§ **Work required**: Reply with every entry, repeated exactly as given.

§ **Collected data**:
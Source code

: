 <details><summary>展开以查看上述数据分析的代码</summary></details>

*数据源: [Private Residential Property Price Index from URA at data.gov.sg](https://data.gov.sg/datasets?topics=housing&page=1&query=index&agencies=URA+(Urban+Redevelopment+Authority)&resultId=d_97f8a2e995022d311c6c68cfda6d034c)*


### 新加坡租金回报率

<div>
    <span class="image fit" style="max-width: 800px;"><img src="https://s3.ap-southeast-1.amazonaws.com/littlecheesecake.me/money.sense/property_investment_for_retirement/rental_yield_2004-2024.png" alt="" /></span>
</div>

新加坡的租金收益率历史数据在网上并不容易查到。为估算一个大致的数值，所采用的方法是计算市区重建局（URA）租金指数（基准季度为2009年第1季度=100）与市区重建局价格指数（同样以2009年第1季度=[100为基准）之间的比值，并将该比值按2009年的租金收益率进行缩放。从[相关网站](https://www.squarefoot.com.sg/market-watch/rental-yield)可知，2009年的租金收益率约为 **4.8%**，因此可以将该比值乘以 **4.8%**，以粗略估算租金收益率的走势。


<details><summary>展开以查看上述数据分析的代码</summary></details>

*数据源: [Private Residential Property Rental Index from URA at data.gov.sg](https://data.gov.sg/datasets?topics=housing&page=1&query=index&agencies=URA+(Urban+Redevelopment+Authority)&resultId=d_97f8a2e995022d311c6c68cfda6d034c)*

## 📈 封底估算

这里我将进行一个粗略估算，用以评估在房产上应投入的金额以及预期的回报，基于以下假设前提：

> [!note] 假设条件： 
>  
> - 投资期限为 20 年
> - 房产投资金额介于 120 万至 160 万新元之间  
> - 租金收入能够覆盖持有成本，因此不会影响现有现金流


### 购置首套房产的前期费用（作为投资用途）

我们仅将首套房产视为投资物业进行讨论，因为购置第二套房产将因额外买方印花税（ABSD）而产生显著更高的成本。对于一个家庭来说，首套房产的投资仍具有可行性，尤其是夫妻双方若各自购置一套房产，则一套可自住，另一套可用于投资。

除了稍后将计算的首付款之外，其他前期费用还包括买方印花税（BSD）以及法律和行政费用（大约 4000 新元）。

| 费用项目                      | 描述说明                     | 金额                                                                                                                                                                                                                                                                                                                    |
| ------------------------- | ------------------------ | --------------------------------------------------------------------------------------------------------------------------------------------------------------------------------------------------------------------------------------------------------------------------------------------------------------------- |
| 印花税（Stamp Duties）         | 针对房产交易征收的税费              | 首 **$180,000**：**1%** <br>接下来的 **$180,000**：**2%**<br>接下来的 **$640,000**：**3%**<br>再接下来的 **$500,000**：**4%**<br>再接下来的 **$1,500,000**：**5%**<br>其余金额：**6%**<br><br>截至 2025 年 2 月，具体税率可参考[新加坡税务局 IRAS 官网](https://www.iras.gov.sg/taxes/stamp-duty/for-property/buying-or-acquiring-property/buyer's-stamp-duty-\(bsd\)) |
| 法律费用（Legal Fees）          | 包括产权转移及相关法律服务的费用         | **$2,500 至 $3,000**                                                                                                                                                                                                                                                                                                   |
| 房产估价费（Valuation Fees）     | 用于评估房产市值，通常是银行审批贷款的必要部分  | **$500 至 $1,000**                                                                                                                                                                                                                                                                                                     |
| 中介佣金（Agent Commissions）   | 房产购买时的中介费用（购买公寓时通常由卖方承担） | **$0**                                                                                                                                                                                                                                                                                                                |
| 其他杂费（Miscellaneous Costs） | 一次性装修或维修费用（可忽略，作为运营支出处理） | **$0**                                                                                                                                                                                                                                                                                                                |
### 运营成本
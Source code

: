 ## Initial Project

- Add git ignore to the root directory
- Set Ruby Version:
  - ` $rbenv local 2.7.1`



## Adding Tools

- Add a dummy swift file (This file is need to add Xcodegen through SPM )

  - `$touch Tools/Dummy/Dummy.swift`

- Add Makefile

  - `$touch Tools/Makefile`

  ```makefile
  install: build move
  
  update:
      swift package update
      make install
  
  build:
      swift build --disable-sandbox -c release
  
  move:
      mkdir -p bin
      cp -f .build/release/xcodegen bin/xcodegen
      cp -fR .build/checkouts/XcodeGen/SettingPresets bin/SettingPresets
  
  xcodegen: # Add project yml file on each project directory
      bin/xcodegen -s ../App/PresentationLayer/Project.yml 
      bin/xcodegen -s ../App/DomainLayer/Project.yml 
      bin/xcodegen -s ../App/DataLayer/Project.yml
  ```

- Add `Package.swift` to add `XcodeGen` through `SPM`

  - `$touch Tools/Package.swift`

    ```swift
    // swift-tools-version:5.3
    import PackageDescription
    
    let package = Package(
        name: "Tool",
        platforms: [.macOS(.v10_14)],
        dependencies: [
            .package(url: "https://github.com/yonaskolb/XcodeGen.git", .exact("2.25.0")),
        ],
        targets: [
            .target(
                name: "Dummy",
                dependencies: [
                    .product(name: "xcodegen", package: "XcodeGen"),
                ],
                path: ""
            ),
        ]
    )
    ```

§ **Worked solution**:
Source code

: <details><summary>展开以查看上述数据分析的代码</summary></details>

*数据源: [Private Residential Property Price Index from URA at data.gov.sg](https://data.gov.sg/datasets?topics=housing&page=1&query=index&agencies=URA+(Urban+Redevelopment+Authority)&resultId=d_97f8a2e995022d311c6c68cfda6d034c)*


### 新加坡租金回报率

<div>
    <span class="image fit" style="max-width: 800px;"><img src="https://s3.ap-southeast-1.amazonaws.com/littlecheesecake.me/money.sense/property_investment_for_retirement/rental_yield_2004-2024.png" alt="" /></span>
</div>

新加坡的租金收益率历史数据在网上并不容易查到。为估算一个大致的数值，所采用的方法是计算市区重建局（URA）租金指数（基准季度为2009年第1季度=100）与市区重建局价格指数（同样以2009年第1季度=[100为基准）之间的比值，并将该比值按2009年的租金收益率进行缩放。从[相关网站](https://www.squarefoot.com.sg/market-watch/rental-yield)可知，2009年的租金收益率约为 **4.8%**，因此可以将该比值乘以 **4.8%**，以粗略估算租金收益率的走势。


<details><summary>展开以查看上述数据分析的代码</summary></details>

*数据源: [Private Residential Property Rental Index from URA at data.gov.sg](https://data.gov.sg/datasets?topics=housing&page=1&query=index&agencies=URA+(Urban+Redevelopment+Authority)&resultId=d_97f8a2e995022d311c6c68cfda6d034c)*

## 📈 封底估算

这里我将进行一个粗略估算，用以评估在房产上应投入的金额以及预期的回报，基于以下假设前提：

> [!note] 假设条件： 
>  
> - 投资期限为 20 年
> - 房产投资金额介于 120 万至 160 万新元之间  
> - 租金收入能够覆盖持有成本，因此不会影响现有现金流


### 购置首套房产的前期费用（作为投资用途）

我们仅将首套房产视为投资物业进行讨论，因为购置第二套房产将因额外买方印花税（ABSD）而产生显著更高的成本。对于一个家庭来说，首套房产的投资仍具有可行性，尤其是夫妻双方若各自购置一套房产，则一套可自住，另一套可用于投资。

除了稍后将计算的首付款之外，其他前期费用还包括买方印花税（BSD）以及法律和行政费用（大约 4000 新元）。

| 费用项目                      | 描述说明                     | 金额                                                                                                                                                                                                                                                                                                                    |
| ------------------------- | ------------------------ | --------------------------------------------------------------------------------------------------------------------------------------------------------------------------------------------------------------------------------------------------------------------------------------------------------------------- |
| 印花税（Stamp Duties）         | 针对房产交易征收的税费              | 首 **$180,000**：**1%** <br>接下来的 **$180,000**：**2%**<br>接下来的 **$640,000**：**3%**<br>再接下来的 **$500,000**：**4%**<br>再接下来的 **$1,500,000**：**5%**<br>其余金额：**6%**<br><br>截至 2025 年 2 月，具体税率可参考[新加坡税务局 IRAS 官网](https://www.iras.gov.sg/taxes/stamp-duty/for-property/buying-or-acquiring-property/buyer's-stamp-duty-\(bsd\)) |
| 法律费用（Legal Fees）          | 包括产权转移及相关法律服务的费用         | **$2,500 至 $3,000**                                                                                                                                                                                                                                                                                                   |
| 房产估价费（Valuation Fees）     | 用于评估房产市值，通常是银行审批贷款的必要部分  | **$500 至 $1,000**                                                                                                                                                                                                                                                                                                     |
| 中介佣金（Agent Commissions）   | 房产购买时的中介费用（购买公寓时通常由卖方承担） | **$0**                                                                                                                                                                                                                                                                                                                |
| 其他杂费（Miscellaneous Costs） | 一次性装修或维修费用（可忽略，作为运营支出处理） | **$0**                                                                                                                                                                                                                                                                                                                |
### 运营成本
Source code

: ## Initial Project

- Add git ignore to the root directory
- Set Ruby Version:
  - ` $rbenv local 2.7.1`



## Adding Tools

- Add a dummy swift file (This file is need to add Xcodegen through SPM )

  - `$touch Tools/Dummy/Dummy.swift`

- Add Makefile

  - `$touch Tools/Makefile`

  ```makefile
  install: build move
  
  update:
      swift package update
      make install
  
  build:
      swift build --disable-sandbox -c release
  
  move:
      mkdir -p bin
      cp -f .build/release/xcodegen bin/xcodegen
      cp -fR .build/checkouts/XcodeGen/SettingPresets bin/SettingPresets
  
  xcodegen: # Add project yml file on each project directory
      bin/xcodegen -s ../App/PresentationLayer/Project.yml 
      bin/xcodegen -s ../App/DomainLayer/Project.yml 
      bin/xcodegen -s ../App/DataLayer/Project.yml
  ```

- Add `Package.swift` to add `XcodeGen` through `SPM`

  - `$touch Tools/Package.swift`

    ```swift
    // swift-tools-version:5.3
    import PackageDescription
    
    let package = Package(
        name: "Tool",
        platforms: [.macOS(.v10_14)],
        dependencies: [
            .package(url: "https://github.com/yonaskolb/XcodeGen.git", .exact("2.25.0")),
        ],
        targets: [
            .target(
                name: "Dummy",
                dependencies: [
                    .product(name: "xcodegen", package: "XcodeGen"),
                ],
                path: ""
            ),
        ]
    )
    ```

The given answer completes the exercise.